Functions are similar to rules. They can take an arbitrary number of parameters and return a regular expression (or normal string). The function command consists of the keyword "function" and the function description using the pattern function_name(argument_one, argument_two). Functions are particularly useful to improve the structure of your files. In the previous example, we have added cyan to be a synonym of blue. If we want to add synonyms for all colours, we would have to list all possible regexes for all possible synonyms which would result in a huge number of lines and would be quite a mess. Instead, we can specify a function which lists all synonymous colour strings for each possible colour value centrally at one point in the file and whenever we want to use synonyms, we can simply call this function:

function color_synonym(generic_color)
    # the color itself is almost always a synonym
    regex "{generic_color}"
    # 'add_if' adds regular expressions to the existing ones (see above)
    add_if generic_color = "red"
        regex "maroon"
    add_if generic_color = "green"
        regex "lime( green)?"
        regex "olive( green)?"
        regex "neon green"
    add_if generic_color = "blue"
        regex "cyan"
        regex "turquoise"
    # 'if' overwrites (!) existing regular expressions
    if generic_color = "#ff11bb"
        "pink"
        "magenta"
The inform rule would then be simplified to:
rule inform(color)
    "(the colo(u)?r|it) should be {color_synonym(color)}"
Note: Function commands can take the same child commands as rule commands.

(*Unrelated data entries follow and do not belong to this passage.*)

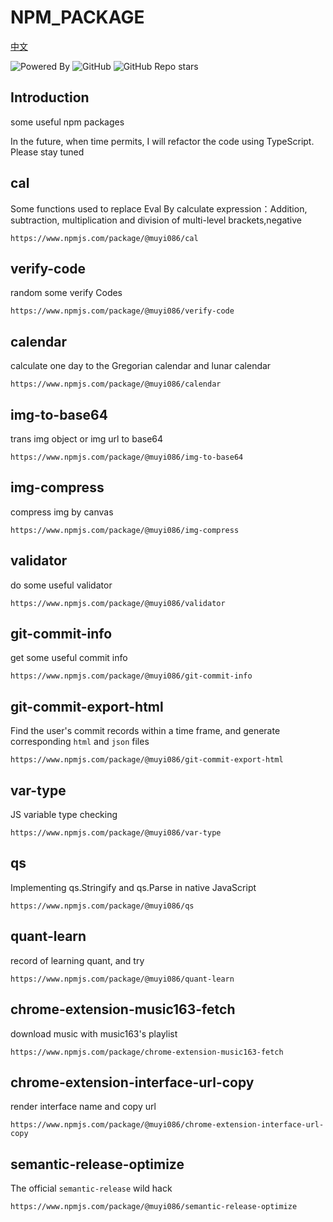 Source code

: # NPM_PACKAGE



[中文](https://github.com/MuYi086/npm_package/blob/master/README-CN.md '中文')

![Powered By](https://img.shields.io/badge/Author-MuYi086-yellow) ![GitHub](https://img.shields.io/github/license/MuYi086/npm_package) ![GitHub Repo stars](https://img.shields.io/github/stars/MuYi086/npm_package?style=social)

## Introduction
some useful npm packages

In the future, when time permits, I will refactor the code using TypeScript. Please stay tuned

## cal
Some functions used to replace Eval By calculate expression：Addition, subtraction, multiplication and division of multi-level brackets,negative
```
https://www.npmjs.com/package/@muyi086/cal
```

## verify-code
random some verify Codes
```
https://www.npmjs.com/package/@muyi086/verify-code
```

## calendar
calculate one day to the Gregorian calendar and lunar calendar
```
https://www.npmjs.com/package/@muyi086/calendar
```

## img-to-base64
trans img object or img url to base64
```
https://www.npmjs.com/package/@muyi086/img-to-base64
```

## img-compress
compress img by canvas
```
https://www.npmjs.com/package/@muyi086/img-compress
```

## validator
do some useful validator
```
https://www.npmjs.com/package/@muyi086/validator
```

## git-commit-info
get some useful commit info
```
https://www.npmjs.com/package/@muyi086/git-commit-info
```

## git-commit-export-html
Find the user's commit records within a time frame, and generate corresponding `html` and `json` files
```
https://www.npmjs.com/package/@muyi086/git-commit-export-html
```

## var-type
JS variable type checking
```
https://www.npmjs.com/package/@muyi086/var-type
```

## qs
Implementing qs.Stringify and qs.Parse in native JavaScript
```
https://www.npmjs.com/package/@muyi086/qs
```

## quant-learn
record of learning quant, and try
```
https://www.npmjs.com/package/@muyi086/quant-learn
```

## chrome-extension-music163-fetch
download music with  music163's playlist
```
https://www.npmjs.com/package/chrome-extension-music163-fetch
```

## chrome-extension-interface-url-copy
render interface name and copy url
```
https://www.npmjs.com/package/@muyi086/chrome-extension-interface-url-copy
```

## semantic-release-optimize
The official `semantic-release` wild hack
```
https://www.npmjs.com/package/@muyi086/semantic-release-optimize
``` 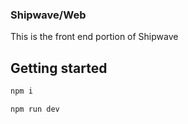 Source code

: ### Shipwave/Web

This is the front end portion of Shipwave

## Getting started
```bash
npm i
```
```bash
npm run dev
```
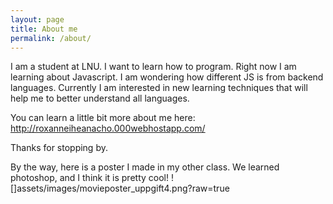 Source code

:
 ```yaml
---
layout: page
title: About me
permalink: /about/
---
```


I am a student at LNU. I want to learn how to program. Right now I am learning about Javascript. 
I am wondering how different JS is from backend languages. Currently I am interested in new learning techniques that 
will help me to better understand all languages. 

You can learn a little bit more about me here: http://roxanneiheanacho.000webhostapp.com/

Thanks for stopping by. 

By the way, here is a poster I made in my other class. We learned 
photoshop, and I think it is pretty cool!
![]assets/images/movieposter_uppgift4.png?raw=true




[jekyll-organization]: https://github.com/jekyll
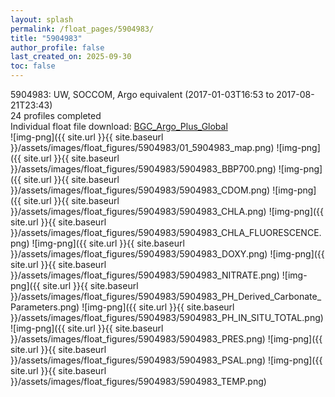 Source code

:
 ```yaml
---
layout: splash
permalink: /float_pages/5904983/
title: "5904983"
author_profile: false
last_created_on: 2025-09-30
toc: false
---
```

 
5904983: UW, SOCCOM, Argo equivalent (2017-01-03T16:53 to 2017-08-21T23:43)\
24 profiles completed\
Individual float file download: [BGC_Argo_Plus_Global](https://ftp.soest.hawaii.edu/bgc_argo_plus/Individual_Floats/outliers_removed/5904983_Sprof_processed.nc)\
![img-png]({{ site.url }}{{ site.baseurl }}/assets/images/float_figures/5904983/01_5904983_map.png)
![img-png]({{ site.url }}{{ site.baseurl }}/assets/images/float_figures/5904983/5904983_BBP700.png)
![img-png]({{ site.url }}{{ site.baseurl }}/assets/images/float_figures/5904983/5904983_CDOM.png)
![img-png]({{ site.url }}{{ site.baseurl }}/assets/images/float_figures/5904983/5904983_CHLA.png)
![img-png]({{ site.url }}{{ site.baseurl }}/assets/images/float_figures/5904983/5904983_CHLA_FLUORESCENCE.png)
![img-png]({{ site.url }}{{ site.baseurl }}/assets/images/float_figures/5904983/5904983_DOXY.png)
![img-png]({{ site.url }}{{ site.baseurl }}/assets/images/float_figures/5904983/5904983_NITRATE.png)
![img-png]({{ site.url }}{{ site.baseurl }}/assets/images/float_figures/5904983/5904983_PH_Derived_Carbonate_Parameters.png)
![img-png]({{ site.url }}{{ site.baseurl }}/assets/images/float_figures/5904983/5904983_PH_IN_SITU_TOTAL.png)
![img-png]({{ site.url }}{{ site.baseurl }}/assets/images/float_figures/5904983/5904983_PRES.png)
![img-png]({{ site.url }}{{ site.baseurl }}/assets/images/float_figures/5904983/5904983_PSAL.png)
![img-png]({{ site.url }}{{ site.baseurl }}/assets/images/float_figures/5904983/5904983_TEMP.png)
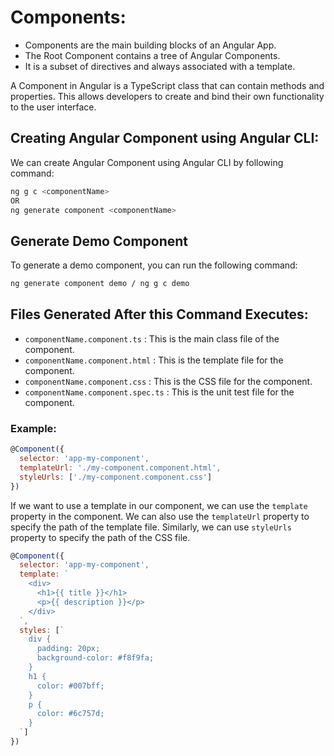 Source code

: # Components:

- Components are the main building blocks of an Angular App.
- The Root Component contains a tree of Angular Components.
- It is a subset of directives and always associated with a template.

A Component in Angular is a TypeScript class that can contain methods and properties. This allows developers to create and bind their own functionality to the user interface.

## Creating Angular Component using Angular CLI:

We can create Angular Component using Angular CLI by following command:

```bash
ng g c <componentName>
OR
ng generate component <componentName>
```

## Generate Demo Component

To generate a demo component, you can run the following command:

```bash
ng generate component demo / ng g c demo
```

## Files Generated After this Command Executes:

- `componentName.component.ts` : This is the main class file of the component.
- `componentName.component.html` : This is the template file for the component.
- `componentName.component.css` : This is the CSS file for the component.
- `componentName.component.spec.ts` : This is the unit test file for the component.

### Example:

```js
@Component({
  selector: 'app-my-component',
  templateUrl: './my-component.component.html',
  styleUrls: ['./my-component.component.css']
})
```

If we want to use a template in our component, we can use the `template` property in the component. We can also use the `templateUrl` property to specify the path of the template file. Similarly, we can use `styleUrls` property to specify the path of the CSS file.

```js
@Component({
  selector: 'app-my-component',
  template: `
    <div>
      <h1>{{ title }}</h1>
      <p>{{ description }}</p>
    </div>
  `,
  styles: [`
    div {
      padding: 20px;
      background-color: #f8f9fa;
    }
    h1 {
      color: #007bff;
    }
    p {
      color: #6c757d;
    }
  `]
})
```
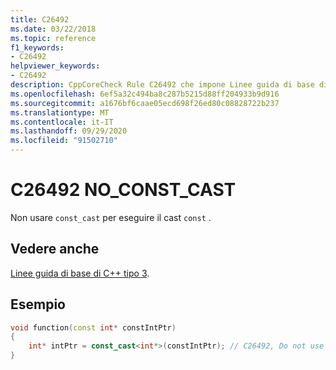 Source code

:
 ```yaml
---
title: C26492
ms.date: 03/22/2018
ms.topic: reference
f1_keywords:
- C26492
helpviewer_keywords:
- C26492
description: CppCoreCheck Rule C26492 che impone Linee guida di base di C++ tipo. 3
ms.openlocfilehash: 6ef5a32c494ba8c287b5215d88ff204933b9d916
ms.sourcegitcommit: a1676bf6caae05ecd698f26ed80c08828722b237
ms.translationtype: MT
ms.contentlocale: it-IT
ms.lasthandoff: 09/29/2020
ms.locfileid: "91502710"
---
```

# <a name="c26492-no_const_cast"></a>C26492 NO_CONST_CAST

Non usare `const_cast` per eseguire il cast `const` .

## <a name="see-also"></a>Vedere anche

[Linee guida di base di C++ tipo 3](https://github.com/isocpp/CppCoreGuidelines/blob/master/CppCoreGuidelines.md#SS-type).

## <a name="example"></a>Esempio

```cpp
void function(const int* constIntPtr)
{
    int* intPtr = const_cast<int*>(constIntPtr); // C26492, Do not use const_cast to cast away const
}
```
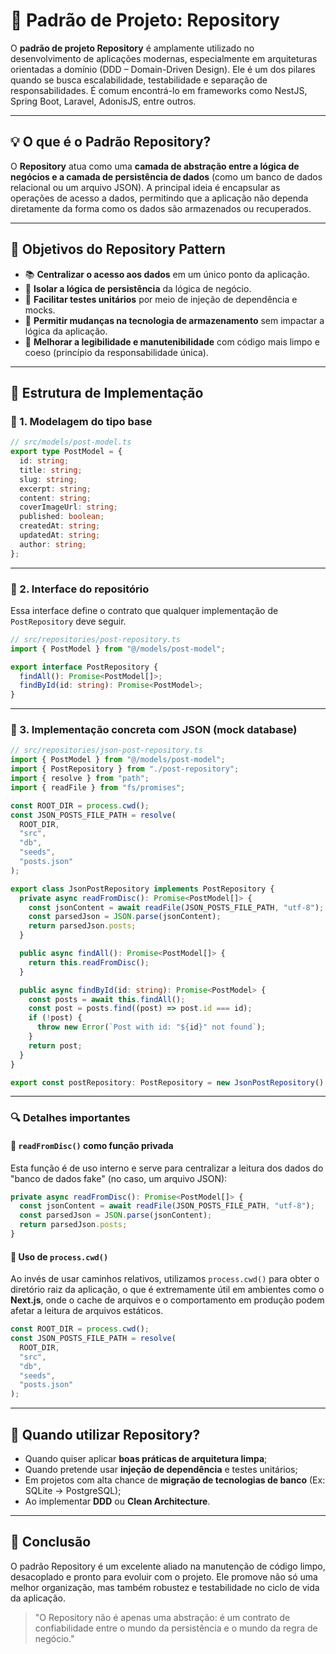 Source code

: # 📁 Padrão de Projeto: Repository

O **padrão de projeto Repository** é amplamente utilizado no desenvolvimento de aplicações modernas, especialmente em arquiteturas orientadas a domínio (DDD – Domain-Driven Design). Ele é um dos pilares quando se busca escalabilidade, testabilidade e separação de responsabilidades. É comum encontrá-lo em frameworks como NestJS, Spring Boot, Laravel, AdonisJS, entre outros.

---

## 💡 O que é o Padrão Repository?

O **Repository** atua como uma **camada de abstração entre a lógica de negócios e a camada de persistência de dados** (como um banco de dados relacional ou um arquivo JSON). A principal ideia é encapsular as operações de acesso a dados, permitindo que a aplicação não dependa diretamente da forma como os dados são armazenados ou recuperados.

---

## 🌟 Objetivos do Repository Pattern

- 📚 **Centralizar o acesso aos dados** em um único ponto da aplicação.
- 🔌 **Isolar a lógica de persistência** da lógica de negócio.
- 🥪 **Facilitar testes unitários** por meio de injeção de dependência e mocks.
- 🔄 **Permitir mudanças na tecnologia de armazenamento** sem impactar a lógica da aplicação.
- 🧼 **Melhorar a legibilidade e manutenibilidade** com código mais limpo e coeso (princípio da responsabilidade única).

---

## 🧱 Estrutura de Implementação

### 📌 1. Modelagem do tipo base

```ts
// src/models/post-model.ts
export type PostModel = {
  id: string;
  title: string;
  slug: string;
  excerpt: string;
  content: string;
  coverImageUrl: string;
  published: boolean;
  createdAt: string;
  updatedAt: string;
  author: string;
};
```

---

### 📌 2. Interface do repositório

Essa interface define o contrato que qualquer implementação de `PostRepository` deve seguir.

```ts
// src/repositories/post-repository.ts
import { PostModel } from "@/models/post-model";

export interface PostRepository {
  findAll(): Promise<PostModel[]>;
  findById(id: string): Promise<PostModel>;
}
```

---

### 📌 3. Implementação concreta com JSON (mock database)

```ts
// src/repositories/json-post-repository.ts
import { PostModel } from "@/models/post-model";
import { PostRepository } from "./post-repository";
import { resolve } from "path";
import { readFile } from "fs/promises";

const ROOT_DIR = process.cwd();
const JSON_POSTS_FILE_PATH = resolve(
  ROOT_DIR,
  "src",
  "db",
  "seeds",
  "posts.json"
);

export class JsonPostRepository implements PostRepository {
  private async readFromDisc(): Promise<PostModel[]> {
    const jsonContent = await readFile(JSON_POSTS_FILE_PATH, "utf-8");
    const parsedJson = JSON.parse(jsonContent);
    return parsedJson.posts;
  }

  public async findAll(): Promise<PostModel[]> {
    return this.readFromDisc();
  }

  public async findById(id: string): Promise<PostModel> {
    const posts = await this.findAll();
    const post = posts.find((post) => post.id === id);
    if (!post) {
      throw new Error(`Post with id: "${id}" not found`);
    }
    return post;
  }
}

export const postRepository: PostRepository = new JsonPostRepository();
```

---

### 🔍 Detalhes importantes

#### 📂 `readFromDisc()` como função privada

Esta função é de uso interno e serve para centralizar a leitura dos dados do "banco de dados fake" (no caso, um arquivo JSON):

```ts
private async readFromDisc(): Promise<PostModel[]> {
  const jsonContent = await readFile(JSON_POSTS_FILE_PATH, "utf-8");
  const parsedJson = JSON.parse(jsonContent);
  return parsedJson.posts;
}
```

#### 🔐 Uso de `process.cwd()`

Ao invés de usar caminhos relativos, utilizamos `process.cwd()` para obter o diretório raiz da aplicação, o que é extremamente útil em ambientes como o **Next.js**, onde o cache de arquivos e o comportamento em produção podem afetar a leitura de arquivos estáticos.

```ts
const ROOT_DIR = process.cwd();
const JSON_POSTS_FILE_PATH = resolve(
  ROOT_DIR,
  "src",
  "db",
  "seeds",
  "posts.json"
);
```

---

## 📆 Quando utilizar Repository?

- Quando quiser aplicar **boas práticas de arquitetura limpa**;
- Quando pretende usar **injeção de dependência** e testes unitários;
- Em projetos com alta chance de **migração de tecnologias de banco** (Ex: SQLite → PostgreSQL);
- Ao implementar **DDD** ou **Clean Architecture**.

---

## 🔗 Conclusão

O padrão Repository é um excelente aliado na manutenção de código limpo, desacoplado e pronto para evoluir com o projeto. Ele promove não só uma melhor organização, mas também robustez e testabilidade no ciclo de vida da aplicação.

> "O Repository não é apenas uma abstração: é um contrato de confiabilidade entre o mundo da persistência e o mundo da regra de negócio."

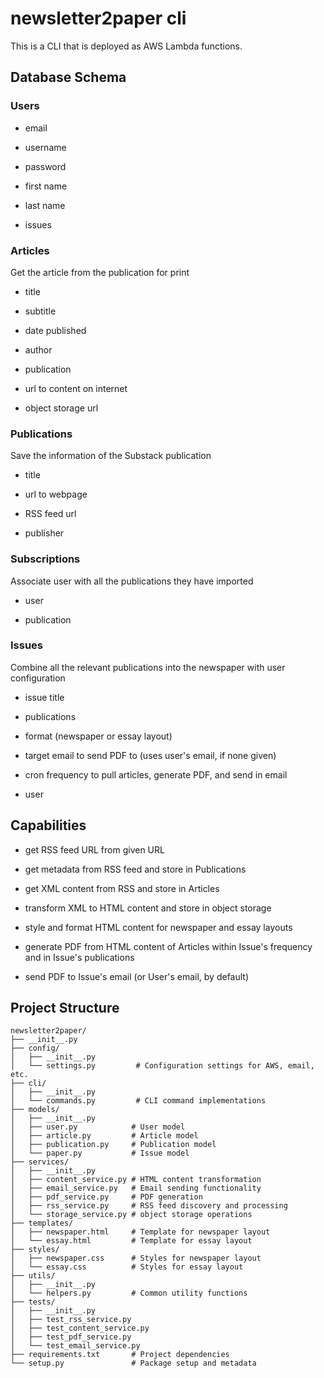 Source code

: # newsletter2paper cli

This is a CLI that is deployed as AWS Lambda functions.


## Database Schema


### Users

- email

- username

- password

- first name

- last name

- issues


### Articles

Get the article from the publication for print

- title

- subtitle

- date published

- author

- publication

- url to content on internet

- object storage url


### Publications

Save the information of the Substack publication

- title

- url to webpage

- RSS feed url

- publisher


### Subscriptions

Associate user with all the publications they have imported

- user

- publication


### Issues

Combine all the relevant publications into the newspaper with user configuration

- issue title

- publications

- format (newspaper or essay layout)

- target email to send PDF to (uses user's email, if none given)

- cron frequency to pull articles, generate PDF, and send in email

- user


## Capabilities

- get RSS feed URL from given URL

- get metadata from RSS feed and store in Publications

- get XML content from RSS and store in Articles

- transform XML to HTML content and store in object storage

- style and format HTML content for newspaper and essay layouts

- generate PDF from HTML content of Articles within Issue's frequency and in Issue's publications

- send PDF to Issue's email (or User's email, by default)


## Project Structure

```
newsletter2paper/
├── __init__.py
├── config/
│   ├── __init__.py
│   └── settings.py         # Configuration settings for AWS, email, etc.
├── cli/
│   ├── __init__.py
│   └── commands.py         # CLI command implementations
├── models/
│   ├── __init__.py
│   ├── user.py            # User model
│   ├── article.py         # Article model
│   ├── publication.py     # Publication model
│   └── paper.py           # Issue model
├── services/
│   ├── __init__.py
│   ├── content_service.py # HTML content transformation
│   ├── email_service.py   # Email sending functionality
│   ├── pdf_service.py     # PDF generation
│   ├── rss_service.py     # RSS feed discovery and processing
│   └── storage_service.py # object storage operations
├── templates/
│   ├── newspaper.html     # Template for newspaper layout
│   └── essay.html         # Template for essay layout
├── styles/
│   ├── newspaper.css      # Styles for newspaper layout
│   └── essay.css          # Styles for essay layout
├── utils/
│   ├── __init__.py
│   └── helpers.py         # Common utility functions
├── tests/
│   ├── __init__.py
│   ├── test_rss_service.py
│   ├── test_content_service.py
│   ├── test_pdf_service.py
│   └── test_email_service.py
├── requirements.txt       # Project dependencies
└── setup.py               # Package setup and metadata
``` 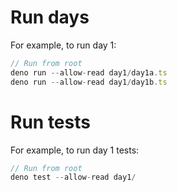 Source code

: # Run days

For example, to run day 1:

```typescript
// Run from root
deno run --allow-read day1/day1a.ts
deno run --allow-read day1/day1b.ts
```

# Run tests

For example, to run day 1 tests:

```typescript
// Run from root
deno test --allow-read day1/
```
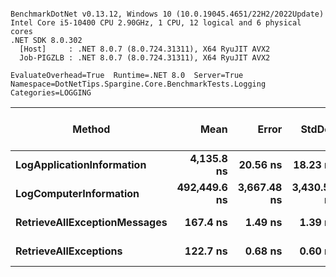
 ```

BenchmarkDotNet v0.13.12, Windows 10 (10.0.19045.4651/22H2/2022Update)
Intel Core i5-10400 CPU 2.90GHz, 1 CPU, 12 logical and 6 physical cores
.NET SDK 8.0.302
  [Host]     : .NET 8.0.7 (8.0.724.31311), X64 RyuJIT AVX2
  Job-PIGZLB : .NET 8.0.7 (8.0.724.31311), X64 RyuJIT AVX2

EvaluateOverhead=True  Runtime=.NET 8.0  Server=True  
Namespace=DotNetTips.Spargine.Core.BenchmarkTests.Logging  Categories=LOGGING  

```
| Method                       | Mean         | Error       | StdDev      | StdErr    | Min          | Q1           | Median       | Q3           | Max          | Op/s        | CI99.9% Margin | Iterations | Kurtosis | MValue | Skewness | Rank | LogicalGroup | Baseline | Gen0   | Exceptions | Code Size | Completed Work Items | Lock Contentions | Allocated |
|----------------------------- |-------------:|------------:|------------:|----------:|-------------:|-------------:|-------------:|-------------:|-------------:|------------:|---------------:|-----------:|---------:|-------:|---------:|-----:|------------- |--------- |-------:|-----------:|----------:|---------------------:|-----------------:|----------:|
| **LogApplicationInformation**    |   **4,135.8 ns** |    **20.56 ns** |    **18.23 ns** |   **4.87 ns** |   **4,112.7 ns** |   **4,123.3 ns** |   **4,130.7 ns** |   **4,149.3 ns** |   **4,176.2 ns** |   **241,793.4** |     **20.5590 ns** |      **14.00** |    **2.326** |  **2.000** |   **0.6912** |    **3** | *****            | **No**       | **0.0458** |          **-** |   **8,310 B** |                    **-** |                **-** |    **4664 B** |
| **LogComputerInformation**       | **492,449.6 ns** | **3,667.48 ns** | **3,430.57 ns** | **885.77 ns** | **486,529.7 ns** | **490,876.3 ns** | **492,511.3 ns** | **494,495.8 ns** | **497,789.7 ns** |     **2,030.7** |  **3,667.4849 ns** |      **15.00** |    **1.923** |  **2.000** |  **-0.0643** |    **4** | *****            | **No**       |      **-** |          **-** |   **7,727 B** |                    **-** |                **-** |   **37526 B** |
| **RetrieveAllExceptionMessages** |     **167.4 ns** |     **1.49 ns** |     **1.39 ns** |   **0.36 ns** |     **164.6 ns** |     **166.9 ns** |     **167.5 ns** |     **168.3 ns** |     **169.7 ns** | **5,974,578.6** |      **1.4885 ns** |      **15.00** |    **2.295** |  **2.000** |  **-0.3516** |    **2** | *****            | **No**       | **0.0067** |          **-** |   **1,580 B** |                    **-** |                **-** |     **624 B** |
| **RetrieveAllExceptions**        |     **122.7 ns** |     **0.68 ns** |     **0.60 ns** |   **0.16 ns** |     **121.8 ns** |     **122.3 ns** |     **122.7 ns** |     **122.9 ns** |     **124.1 ns** | **8,150,463.8** |      **0.6809 ns** |      **14.00** |    **2.662** |  **2.000** |   **0.5512** |    **1** | *****            | **No**       | **0.0052** |          **-** |     **485 B** |                    **-** |                **-** |     **488 B** |
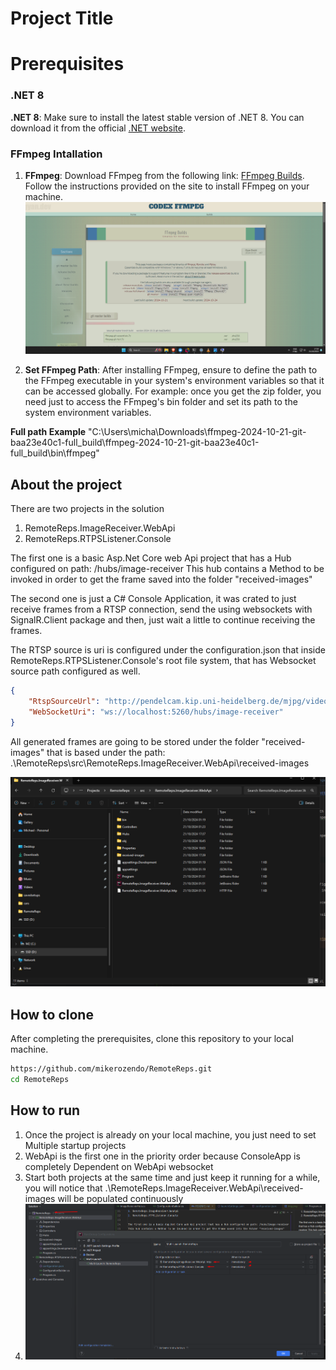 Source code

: # Project Title

# Prerequisites

### .NET 8
**.NET 8**: Make sure to install the latest stable version of .NET 8. You can download it from the official [.NET website](https://dotnet.microsoft.com/download/dotnet/8.0).

### FFmpeg Intallation
1. **FFmpeg**: Download FFmpeg from the following link: [FFmpeg Builds](https://www.gyan.dev/ffmpeg/builds/). Follow the instructions provided on the site to install FFmpeg on your machine.
![img.png](img.png)

2. **Set FFmpeg Path**: After installing FFmpeg, ensure to define the path to the FFmpeg executable in your system's environment variables so that it can be accessed globally.
For example: once you get the zip folder, you need just to access the FFmpeg's bin folder and set its path to the system environment variables.

**Full path Example**
"C:\Users\micha\Downloads\ffmpeg-2024-10-21-git-baa23e40c1-full_build\ffmpeg-2024-10-21-git-baa23e40c1-full_build\bin\ffmpeg"


## About the project
There are two projects in the solution
1. RemoteReps.ImageReceiver.WebApi
2. RemoteReps.RTPSListener.Console

The first one is a basic Asp.Net Core web Api project that has a Hub configured on path: /hubs/image-receiver
This hub contains a Method to be invoked in order to get the frame saved into the folder "received-images"

The second one is just a C# Console Application, it was crated to just receive frames from a RTSP connection, send the using websockets with SignalR.Client package and then, just wait a little to continue receiving the frames.

The RTSP source is uri is configured under the configuration.json that inside RemoteReps.RTPSListener.Console's root file system, that has Websocket source path configured as well.

```json
{
    "RtspSourceUrl": "http://pendelcam.kip.uni-heidelberg.de/mjpg/video.mjpg",
    "WebSocketUri": "ws://localhost:5260/hubs/image-receiver"
}
```

All generated frames are going to be stored under the folder "received-images" that is based under the path: .\RemoteReps\src\RemoteReps.ImageReceiver.WebApi\received-images

![img_1.png](img_1.png)

## How to clone

After completing the prerequisites, clone this repository to your local machine.

   ```bash
   https://github.com/mikerozendo/RemoteReps.git
   cd RemoteReps
   ```

## How to run

1. Once the project is already on your local machine, you just need to set Multiple startup projects 
2. WebApi is the first one in the priority order because ConsoleApp is completely Dependent on WebApi websocket
3. Start both projects at the same time and just keep it running for a while, you will notice that .\RemoteReps.ImageReceiver.WebApi\received-images will be populated continuously
3. ![img_2.png](img_2.png)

3 Shortcuts and syntax simplification

The examples in the previous section show the ADVISER NLU syntax, as it is read by the interpreter. For simplifications and for a better overview, we allow some simplifications and shortcuts. In a preprocessing step, the simplified template is automatically transformed into a valid syntax.

3.1 Comments and empty lines

While the original syntax requires one command per line, in the preprocessing step, empty lines and lines that start with a hashtag (#) are removed from the template file. Please note that non-leading hashtags are not recognised as comments currently.

3.2 Tabs

The original syntax requires four spaces per block level. Alternatively, you can also use a tab instead, since all tabs are replaced by four spaces in the preprocessing step.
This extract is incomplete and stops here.